Karol Karski. Człowiek pająk
Karol Karski postanowił skorzystać z pierwszych ciepłych wiosennych dni
Polityk postawił na aktywny relaks na świeżym powietrzu
Przecieraliśmy oczy ze zdumienia, kiedy zobaczyliśmy, jak europoseł z dumą prezentuje swoje umiejętności
Niczym człowiek-pająk wił się i pokonywał kolejne stopnie i przeszkody na siłowni
Pokazał, że ma silne ramiona, podtrzymując się na zawieszonych wysoko kółkach
Nie zabrakło też ćwiczeń angażujących mięśnie nóg
Polityk uwielbia wyzwania dlatego nie wahał się ani sekundy
Karol Karski zafundował sobie po wszystkim smakołyki, aby uzupełnić zużytą energię
- Kupiłem ciastko faszerowane pieczarkami i rożki francuskie.

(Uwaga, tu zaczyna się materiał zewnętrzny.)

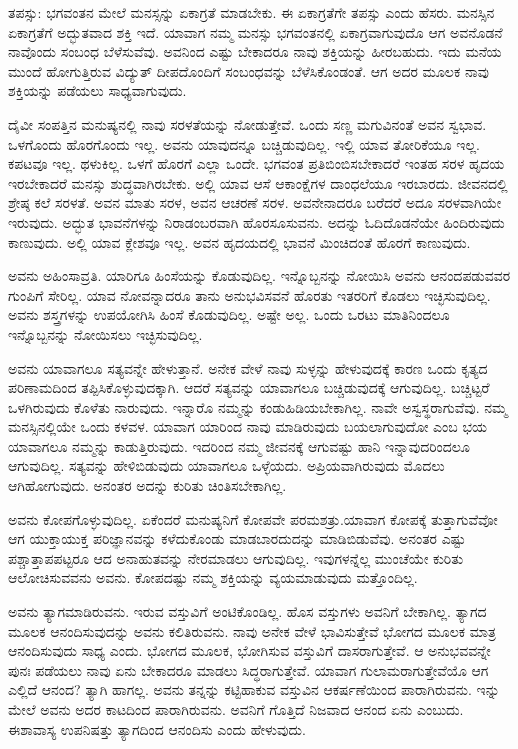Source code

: ತಪಸ್ಸು: ಭಗವಂತನ ಮೇಲೆ ಮನಸ್ಸನ್ನು ಏಕಾಗ್ರತೆ ಮಾಡಬೇಕು. ಈ ಏಕಾಗ್ರತೆಗೇ ತಪಸ್ಸು ಎಂದು ಹೆಸರು. ಮನಸ್ಸಿನ ಏಕಾಗ್ರತೆಗೆ ಅದ್ಭುತವಾದ ಶಕ್ತಿ ಇದೆ. ಯಾವಾಗ ನಮ್ಮ ಮನಸ್ಸು ಭಗವಂತನಲ್ಲಿ ಏಕಾಗ್ರವಾಗುವುದೊ ಆಗ ಅವನೊಡನೆ ನಾವೊಂದು ಸಂಬಂಧ ಬೆಳೆಸುವೆವು. ಅವನಿಂದ ಎಷ್ಟು ಬೇಕಾದರೂ ನಾವು ಶಕ್ತಿಯನ್ನು ಹೀರಬಹುದು. ಇದು ಮನೆಯ ಮುಂದೆ ಹೋಗುತ್ತಿರುವ ವಿದ್ಯುತ್ ದೀಪದೊಂದಿಗೆ ಸಂಬಂಧವನ್ನು ಬೆಳೆಸಿಕೊಂಡಂತೆ. ಆಗ ಅದರ ಮೂಲಕ ನಾವು ಶಕ್ತಿಯನ್ನು ಪಡೆಯಲು ಸಾಧ್ಯವಾಗುವುದು.

ದೈವೀ ಸಂಪತ್ತಿನ ಮನುಷ್ಯನಲ್ಲಿ ನಾವು ಸರಳತೆಯನ್ನು ನೋಡುತ್ತೇವೆ. ಒಂದು ಸಣ್ಣ ಮಗುವಿನಂತೆ ಅವನ ಸ್ವಭಾವ. ಒಳಗೊಂದು ಹೊರಗೊಂದು ಇಲ್ಲ. ಅವನು ಯಾವುದನ್ನೂ ಬಚ್ಚಿಡುವುದಿಲ್ಲ. ಇಲ್ಲಿ ಯಾವ ತೋರಿಕೆಯೂ ಇಲ್ಲ. ಕಪಟವೂ ಇಲ್ಲ. ಥಳುಕಿಲ್ಲ. ಒಳಗೆ ಹೊರಗೆ ಎಲ್ಲಾ ಒಂದೇ. ಭಗವಂತ ಪ್ರತಿಬಿಂಬಿಸಬೇಕಾದರೆ ಇಂತಹ ಸರಳ ಹೃದಯ ಇರಬೇಕಾದರೆ ಮನಸ್ಸು ಶುದ್ಧವಾಗಿರಬೇಕು. ಅಲ್ಲಿ ಯಾವ ಆಸೆ ಆಕಾಂಕ್ಷೆಗಳ ದಾಂಧಲೆಯೂ ಇರಬಾರದು. ಜೀವನದಲ್ಲಿ ಶ್ರೇಷ್ಠ ಕಲೆ ಸರಳತೆ. ಅವನ ಮಾತು ಸರಳ, ಅವನ ಆಚರಣೆ ಸರಳ. ಅವನೇನಾದರೂ ಬರೆದರೆ ಅದೂ ಸರಳವಾಗಿಯೇ ಇರುವುದು. ಅದ್ಭುತ ಭಾವನೆಗಳನ್ನು ನಿರಾಡಂಬರವಾಗಿ ಹೊರಸೂಸುವನು. ಅದನ್ನು ಓದಿದೊಡನೆಯೇ ಹಿಂದಿರುವುದು ಕಾಣುವುದು. ಅಲ್ಲಿ ಯಾವ ಕ್ಲೇಶವೂ ಇಲ್ಲ. ಅವನ ಹೃದಯದಲ್ಲಿ ಭಾವನೆ ಮಿಂಚಿದಂತೆ ಹೊರಗೆ ಕಾಣುವುದು.

ಅವನು ಅಹಿಂಸಾವ್ರತಿ. ಯಾರಿಗೂ ಹಿಂಸೆಯನ್ನು ಕೊಡುವುದಿಲ್ಲ. ಇನ್ನೊಬ್ಬನನ್ನು ನೋಯಿಸಿ ಅವನು ಆನಂದಪಡುವವರ ಗುಂಪಿಗೆ ಸೇರಿಲ್ಲ. ಯಾವ ನೋವನ್ನಾದರೂ ತಾನು ಅನುಭವಿಸವನೆ ಹೊರತು ಇತರರಿಗೆ ಕೊಡಲು ಇಚ್ಛಿಸುವುದಿಲ್ಲ. ಅವನು ಶಸ್ತ್ರಗಳನ್ನು ಉಪಯೋಗಿಸಿ ಹಿಂಸೆ ಕೊಡುವುದಿಲ್ಲ. ಅಷ್ಟೇ ಅಲ್ಲ. ಒಂದು ಒರಟು ಮಾತಿನಿಂದಲೂ ಇನ್ನೊಬ್ಬನನ್ನು ನೋಯಿಸಲು ಇಚ್ಛಿಸುವುದಿಲ್ಲ.

ಅವನು ಯಾವಾಗಲೂ ಸತ್ಯವನ್ನೇ ಹೇಳುತ್ತಾನೆ. ಅನೇಕ ವೇಳೆ ನಾವು ಸುಳ್ಳನ್ನು ಹೇಳುವುದಕ್ಕೆ ಕಾರಣ ಒಂದು ಕೃತ್ಯದ ಪರಿಣಾಮದಿಂದ ತಪ್ಪಿಸಿಕೊಳ್ಳುವುದಕ್ಕಾಗಿ. ಆದರೆ ಸತ್ಯವನ್ನು ಯಾವಾಗಲೂ ಬಚ್ಚಿಡುವುದಕ್ಕೆ ಆಗುವುದಿಲ್ಲ. ಬಚ್ಚಿಟ್ಟರೆ ಒಳಗಿರುವುದು ಕೊಳೆತು ನಾರುವುದು. ಇನ್ನಾರೊ ನಮ್ಮನ್ನು ಕಂಡುಹಿಡಿಯಬೇಕಾಗಿಲ್ಲ. ನಾವೇ ಅಸ್ವಸ್ಥರಾಗುವೆವು. ನಮ್ಮ ಮನಸ್ಸಿನಲ್ಲಿಯೇ ಒಂದು ಕಳವಳ. ಯಾವಾಗ ಯಾರಿಂದ ನಾವು ಮಾಡಿರುವುದು ಬಯಲಾಗುವುದೋ ಎಂಬ ಭಯ ಯಾವಾಗಲೂ ನಮ್ಮನ್ನು ಕಾಡುತ್ತಿರುವುದು. ಇದರಿಂದ ನಮ್ಮ ಜೀವನಕ್ಕೆ ಆಗುವಷ್ಟು ಹಾನಿ ಇನ್ನಾವುದರಿಂದಲೂ ಆಗುವುದಿಲ್ಲ. ಸತ್ಯವನ್ನು ಹೇಳಿಬಿಡುವುದು ಯಾವಾಗಲೂ ಒಳ್ಳೆಯದು. ಅಪ್ರಿಯವಾಗಿರುವುದು ಮೊದಲು ಆಗಿಹೋಗುವುದು. ಅನಂತರ ಅದನ್ನು ಕುರಿತು ಚಿಂತಿಸ\-ಬೇಕಾಗಿಲ್ಲ.

ಅವನು ಕೋಪಗೊಳ್ಳುವುದಿಲ್ಲ. ಏಕೆಂದರೆ ಮನುಷ್ಯನಿಗೆ ಕೋಪವೇ ಪರಮಶತ್ರು.\break ಯಾವಾಗ ಕೋಪಕ್ಕೆ ತುತ್ತಾಗುವೆವೋ ಆಗ ಯುಕ್ತಾಯುಕ್ತ ಪರಿಜ್ಞಾನವನ್ನು ಕಳೆದುಕೊಂಡು ಮಾಡ\-ಬಾರದುದನ್ನು ಮಾಡಿಬಿಡುವೆವು. ಅನಂತರ ಎಷ್ಟು ಪಶ್ಚಾತ್ತಾಪಪಟ್ಟರೂ ಆದ ಅನಾಹುತವನ್ನು ನೇರಮಾಡಲು ಆಗುವುದಿಲ್ಲ. ಇವುಗಳನ್ನೆಲ್ಲ ಮುಂಚೆಯೇ ಕುರಿತು ಆಲೋಚಿಸುವವನು ಅವನು. ಕೋಪದಷ್ಟು ನಮ್ಮ ಶಕ್ತಿಯನ್ನು ವ್ಯಯಮಾಡುವುದು ಮತ್ತೊಂದಿಲ್ಲ.

ಅವನು ತ್ಯಾಗಮಾಡಿರುವನು. ಇರುವ ವಸ್ತುವಿಗೆ ಅಂಟಿಕೊಂಡಿಲ್ಲ. ಹೊಸ ವಸ್ತುಗಳು ಅವನಿಗೆ ಬೇಕಾಗಿಲ್ಲ. ತ್ಯಾಗದ ಮೂಲಕ ಆನಂದಿಸುವುದನ್ನು ಅವನು ಕಲಿತಿರುವನು. ನಾವು ಅನೇಕ ವೇಳೆ ಭಾವಿಸುತ್ತೇವೆ ಭೋಗದ ಮೂಲಕ ಮಾತ್ರ ಆನಂದಿಸುವುದು ಸಾಧ್ಯ ಎಂದು. ಭೋಗದ ಮೂಲಕ, ಭೋಗಿಸುವ ವಸ್ತುವಿಗೆ ದಾಸರಾಗುತ್ತೇವೆ. ಆ ಅನುಭವವನ್ನೇ ಪುನಃ ಪಡೆಯಲು ನಾವು ಏನು ಬೇಕಾದರೂ ಮಾಡಲು ಸಿದ್ಧರಾಗುತ್ತೇವೆ. ಯಾವಾಗ ಗುಲಾಮರಾಗುತ್ತೇವೆಯೊ ಆಗ ಎಲ್ಲಿದೆ ಆನಂದ? ತ್ಯಾಗಿ ಹಾಗಲ್ಲ. ಅವನು ತನ್ನನ್ನು ಕಟ್ಟಿಹಾಕುವ ವಸ್ತುವಿನ ಆಕರ್ಷಣೆಯಿಂದ ಪಾರಾಗಿರುವನು. ಇನ್ನು ಮೇಲೆ ಅವನು ಅದರ ಕಾಟದಿಂದ ಪಾರಾಗಿರುವನು. ಅವನಿಗೆ ಗೊತ್ತಿದೆ ನಿಜವಾದ ಆನಂದ ಏನು ಎಂಬುದು. ಈಶಾವಾಸ್ಯ ಉಪನಿಷತ್ತು ತ್ಯಾಗದಿಂದ ಆನಂದಿಸು ಎಂದು ಹೇಳುವುದು.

Zapłaciłem lekko ponad 6 zł – powiedział nam.
Już po wyjściu ze sklepu ze smakiem zajadał wypieki.
Zdradził też, jakie ma plany na nadchodzące wybory.
- A co do ćwiczeń, to robię formę na kampanię, ale kandydował nie będę do polskiego Sejmu - mówił nam.
- To była chwila relaksu na świeżym powietrzu – kwituje Karol Karski.